The courts are generally very unhappy when its orders are being ignored. However, in the face of an intransigent spouse, it requires a persistent and a skilled hand to force a difficult party to reach a judicially imposed finish line. The court has many tools, not all of them completely effective in motivating a reluctant target of a court order. As an example, if specific access is being frustrated, the court as an alternate remedy can change custody.
Or the court can impose a penalty, such as a fine.
One remedy is to seek an order finding a party in breach of a court order and thus in contempt. Family law lawyers out of a sense of eagerness, will often make such threats, but the Ontario Court of Appeal has stated that a contempt order should not be granted where there are other alternatives and a great caution should be exercised. Justice Quigley a Superior Court judge in Brampton in the recent decision of Szyngiel vs. Rintoul set out the appropriate principles.
- The relevant order must be completely clear and unambiguous.
- The breaching party knew of the court’s order.
- The breaching party intentionally did or failed to do anything that was in contravention of the order.
- The breaching party was given proper notice to the terms of the order.

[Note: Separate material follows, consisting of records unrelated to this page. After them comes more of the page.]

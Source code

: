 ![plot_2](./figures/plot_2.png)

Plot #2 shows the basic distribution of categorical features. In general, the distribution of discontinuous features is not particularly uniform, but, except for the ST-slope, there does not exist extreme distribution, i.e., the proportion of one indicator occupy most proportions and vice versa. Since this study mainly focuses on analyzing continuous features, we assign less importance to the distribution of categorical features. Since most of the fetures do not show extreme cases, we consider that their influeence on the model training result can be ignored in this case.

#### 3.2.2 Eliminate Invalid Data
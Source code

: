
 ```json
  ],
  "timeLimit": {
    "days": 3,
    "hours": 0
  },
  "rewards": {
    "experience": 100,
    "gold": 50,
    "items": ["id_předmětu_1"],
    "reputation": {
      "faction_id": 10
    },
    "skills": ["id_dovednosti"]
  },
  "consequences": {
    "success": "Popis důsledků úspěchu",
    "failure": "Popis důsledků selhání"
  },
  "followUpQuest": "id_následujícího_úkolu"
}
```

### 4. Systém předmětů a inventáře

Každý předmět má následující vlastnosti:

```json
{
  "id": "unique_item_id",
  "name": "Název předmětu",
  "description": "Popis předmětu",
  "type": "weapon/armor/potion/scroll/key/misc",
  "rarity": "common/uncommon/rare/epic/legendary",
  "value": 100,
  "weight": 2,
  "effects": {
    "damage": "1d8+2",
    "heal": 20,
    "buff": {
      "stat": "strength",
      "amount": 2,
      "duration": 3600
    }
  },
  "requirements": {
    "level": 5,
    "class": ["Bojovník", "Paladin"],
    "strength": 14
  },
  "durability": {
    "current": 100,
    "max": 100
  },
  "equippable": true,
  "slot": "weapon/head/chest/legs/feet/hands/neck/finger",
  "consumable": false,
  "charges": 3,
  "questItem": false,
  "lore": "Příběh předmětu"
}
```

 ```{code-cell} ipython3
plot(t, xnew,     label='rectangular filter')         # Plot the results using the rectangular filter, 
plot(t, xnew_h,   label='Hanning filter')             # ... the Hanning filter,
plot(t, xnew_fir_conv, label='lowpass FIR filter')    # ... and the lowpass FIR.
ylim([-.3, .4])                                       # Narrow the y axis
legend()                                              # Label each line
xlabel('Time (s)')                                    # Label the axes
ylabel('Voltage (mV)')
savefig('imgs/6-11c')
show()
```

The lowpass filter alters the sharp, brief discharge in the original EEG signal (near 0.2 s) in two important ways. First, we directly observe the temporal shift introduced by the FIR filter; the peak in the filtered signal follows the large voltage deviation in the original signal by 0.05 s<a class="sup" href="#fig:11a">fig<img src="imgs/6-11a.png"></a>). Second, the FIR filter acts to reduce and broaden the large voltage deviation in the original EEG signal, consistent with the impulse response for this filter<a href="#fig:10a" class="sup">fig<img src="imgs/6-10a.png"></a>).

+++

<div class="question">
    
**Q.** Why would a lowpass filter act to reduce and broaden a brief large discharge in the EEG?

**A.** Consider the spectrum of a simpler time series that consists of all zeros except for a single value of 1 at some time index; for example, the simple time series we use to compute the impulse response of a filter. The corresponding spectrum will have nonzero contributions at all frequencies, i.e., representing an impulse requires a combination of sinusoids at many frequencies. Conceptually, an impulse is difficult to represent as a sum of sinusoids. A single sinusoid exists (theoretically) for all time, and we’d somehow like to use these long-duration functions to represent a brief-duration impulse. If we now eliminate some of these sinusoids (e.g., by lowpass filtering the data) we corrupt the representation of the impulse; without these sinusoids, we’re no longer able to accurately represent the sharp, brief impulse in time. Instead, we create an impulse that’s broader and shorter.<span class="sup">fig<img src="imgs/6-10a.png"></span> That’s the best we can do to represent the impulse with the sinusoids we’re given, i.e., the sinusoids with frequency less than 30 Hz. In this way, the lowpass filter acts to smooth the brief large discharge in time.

- The order must be extremely expressed and clear, certain and unambiguous language.
If you are alleging contempt against your spouse, the onus to meet all of the points lies with you.
The person effecting the order should know with complete precision of what he or she is required to do or not do. Implied terms do not count.
The contempt power is used with great restraint and only in exceptional circumstances. The contempt order must be the only reasonable means by which to send a message to the breaching party that the court orders are not be flaunted. A contempt order should only be use for serious breaches which justify serious consequences.
The court has the power after a finding of contempt to impose many strong penalties, including fines, jail and dismissing the breaching party’s case in its entirety. After this learned and lengthy analysis of the law of contempt as it applies in family law cases, Justice Quigley applied a relatively light sentence to simply finding the breaching party being in contempt with no further penalty because by the date of the motion, the contempt had been purged i.e. whatever was ordered, he had provided.
While it may seem that the judicial process is a potentially ineffective one with a toothless bite that is not always the case. However what it is, is at times extremely cumbersome and I liken it to a moving an ocean liner. It can take a huge and sustained effort, with repeated attempts to actually accomplish your stated goal. There are clearly extensive legal fee consequences arising from that.
This is why if at all suitable, Dale Streiman Law LLP encourages the parties to look alternate means resolution, including four way settlement meeting and matters being referred onto mediation/arbitration if appropriate.